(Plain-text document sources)
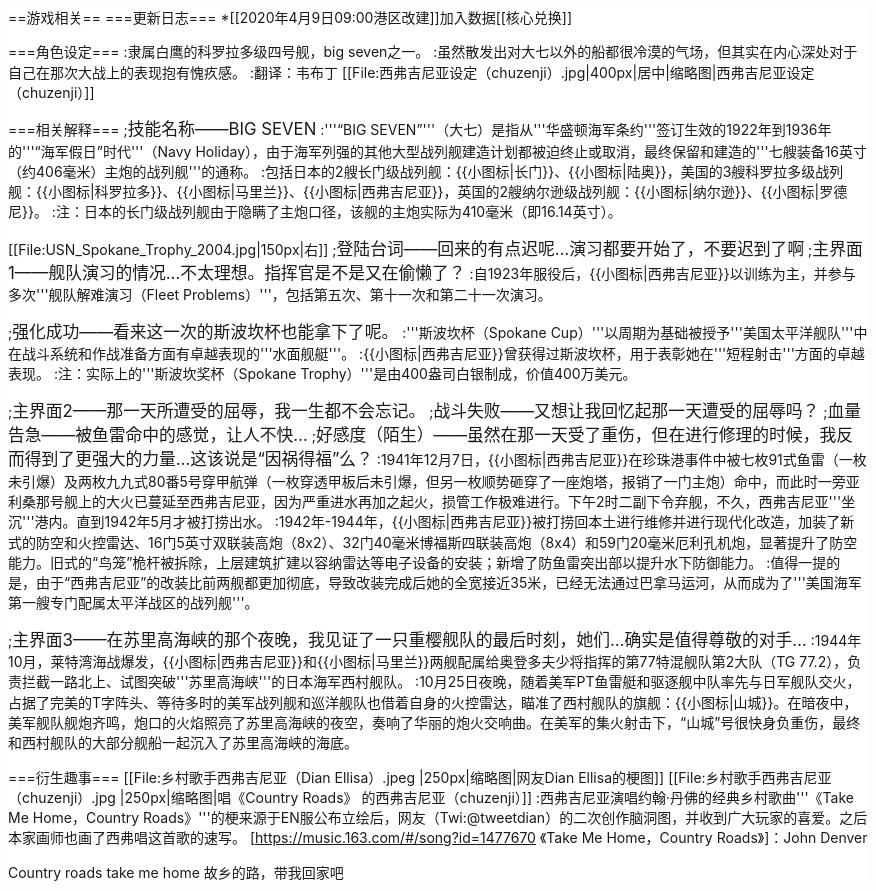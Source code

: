 ==游戏相关==
===更新日志===
*[[2020年4月9日09:00港区改建]]加入数据[[核心兑换]]

===角色设定===
:隶属白鹰的科罗拉多级四号舰，big seven之一。
:虽然散发出对大七以外的船都很冷漠的气场，但其实在内心深处对于自己在那次大战上的表现抱有愧疚感。
:翻译：韦布丁
[[File:西弗吉尼亚设定（chuzenji）.jpg|400px|居中|缩略图|西弗吉尼亚设定（chuzenji）]]

===相关解释===
;<big>技能名称——BIG SEVEN</big>
:'''“BIG SEVEN”'''（大七）是指从'''华盛顿海军条约'''签订生效的1922年到1936年的'''“海军假日”时代'''（Navy Holiday），由于海军列强的其他大型战列舰建造计划都被迫终止或取消，最终保留和建造的'''七艘装备16英寸（约406毫米）主炮的战列舰'''的通称。
:包括日本的2艘长门级战列舰：{{小图标|长门}}、{{小图标|陆奥}}，美国的3艘科罗拉多级战列舰：{{小图标|科罗拉多}}、{{小图标|马里兰}}、{{小图标|西弗吉尼亚}}，英国的2艘纳尔逊级战列舰：{{小图标|纳尔逊}}、{{小图标|罗德尼}}。
:注：日本的长门级战列舰由于隐瞒了主炮口径，该舰的主炮实际为410毫米（即16.14英寸）。

[[File:USN_Spokane_Trophy_2004.jpg|150px|右]]
;<big>登陆台词——回来的有点迟呢…演习都要开始了，不要迟到了啊</big>
;<big>主界面1——舰队演习的情况…不太理想。指挥官是不是又在偷懒了？</big>
:自1923年服役后，{{小图标|西弗吉尼亚}}以训练为主，并参与多次'''舰队解难演习（Fleet Problems）'''，包括第五次、第十一次和第二十一次演习。

;<big>强化成功——看来这一次的斯波坎杯也能拿下了呢。</big>
:'''斯波坎杯（Spokane Cup）'''以周期为基础被授予'''美国太平洋舰队'''中在战斗系统和作战准备方面有卓越表现的'''水面舰艇'''。
:{{小图标|西弗吉尼亚}}曾获得过斯波坎杯，用于表彰她在'''短程射击'''方面的卓越表现。
:注：实际上的'''斯波坎奖杯（Spokane Trophy）'''是由400盎司白银制成，价值400万美元。

;<big>主界面2——那一天所遭受的屈辱，我一生都不会忘记。</big>
;<big>战斗失败——又想让我回忆起那一天遭受的屈辱吗？</big>
;<big>血量告急——被鱼雷命中的感觉，让人不快…</big>
;<big>好感度（陌生）——虽然在那一天受了重伤，但在进行修理的时候，我反而得到了更强大的力量…这该说是“因祸得福”么？</big>
:1941年12月7日，{{小图标|西弗吉尼亚}}在珍珠港事件中被七枚91式鱼雷（一枚未引爆）及两枚九九式80番5号穿甲航弹（一枚穿透甲板后未引爆，但另一枚顺势砸穿了一座炮塔，报销了一门主炮）命中，而此时一旁亚利桑那号舰上的大火已蔓延至西弗吉尼亚，因为严重进水再加之起火，损管工作极难进行。下午2时二副下令弃舰，不久，西弗吉尼亚'''坐沉'''港内。直到1942年5月才被打捞出水。
:1942年-1944年，{{小图标|西弗吉尼亚}}被打捞回本土进行维修并进行现代化改造，加装了新式的防空和火控雷达、16门5英寸双联装高炮（8x2）、32门40毫米博福斯四联装高炮（8x4）和59门20毫米厄利孔机炮，显著提升了防空能力。旧式的“鸟笼”桅杆被拆除，上层建筑扩建以容纳雷达等电子设备的安装；新增了防鱼雷突出部以提升水下防御能力。
:值得一提的是，由于“西弗吉尼亚”的改装比前两舰都更加彻底，导致改装完成后她的全宽接近35米，已经无法通过巴拿马运河，从而成为了'''美国海军第一艘专门配属太平洋战区的战列舰'''。

;<big>主界面3——在苏里高海峡的那个夜晚，我见证了一只重樱舰队的最后时刻，她们…确实是值得尊敬的对手…</big>
:1944年10月，莱特湾海战爆发，{{小图标|西弗吉尼亚}}和{{小图标|马里兰}}两舰配属给奥登多夫少将指挥的第77特混舰队第2大队（TG 77.2），负责拦截一路北上、试图突破'''苏里高海峡'''的日本海军西村舰队。
:10月25日夜晚，随着美军PT鱼雷艇和驱逐舰中队率先与日军舰队交火，占据了完美的T字阵头、等待多时的美军战列舰和巡洋舰队也借着自身的火控雷达，瞄准了西村舰队的旗舰：{{小图标|山城}}。在暗夜中，美军舰队舰炮齐鸣，炮口的火焰照亮了苏里高海峡的夜空，奏响了华丽的炮火交响曲。在美军的集火射击下，“山城”号很快身负重伤，最终和西村舰队的大部分舰船一起沉入了苏里高海峡的海底。

===衍生趣事===
[[File:乡村歌手西弗吉尼亚（Dian Ellisa）.jpeg |250px|缩略图|网友Dian Ellisa的梗图]]
[[File:乡村歌手西弗吉尼亚（chuzenji）.jpg |250px|缩略图|唱《Country Roads》 的西弗吉尼亚（chuzenji）]]
:西弗吉尼亚演唱约翰·丹佛的经典乡村歌曲'''《Take Me Home，Country Roads》'''的梗来源于EN服公布立绘后，网友（Twi:@tweetdian）的二次创作脑洞图，并收到广大玩家的喜爱。之后本家画师也画了西弗唱这首歌的速写。
<poem>
[https://music.163.com/#/song?id=1477670 《Take Me Home，Country Roads》]：John Denver

Country roads take me home
故乡的路，带我回家吧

ACTION ITEM: Every line in the records above that contains the word "File" should be copied out.

WRITTEN SOLUTION:
[[File:西弗吉尼亚设定（chuzenji）.jpg|400px|居中|缩略图|西弗吉尼亚设定（chuzenji）]]
[[File:USN_Spokane_Trophy_2004.jpg|150px|右]]
[[File:乡村歌手西弗吉尼亚（Dian Ellisa）.jpeg |250px|缩略图|网友Dian Ellisa的梗图]]
[[File:乡村歌手西弗吉尼亚（chuzenji）.jpg |250px|缩略图|唱《Country Roads》 的西弗吉尼亚（chuzenji）]]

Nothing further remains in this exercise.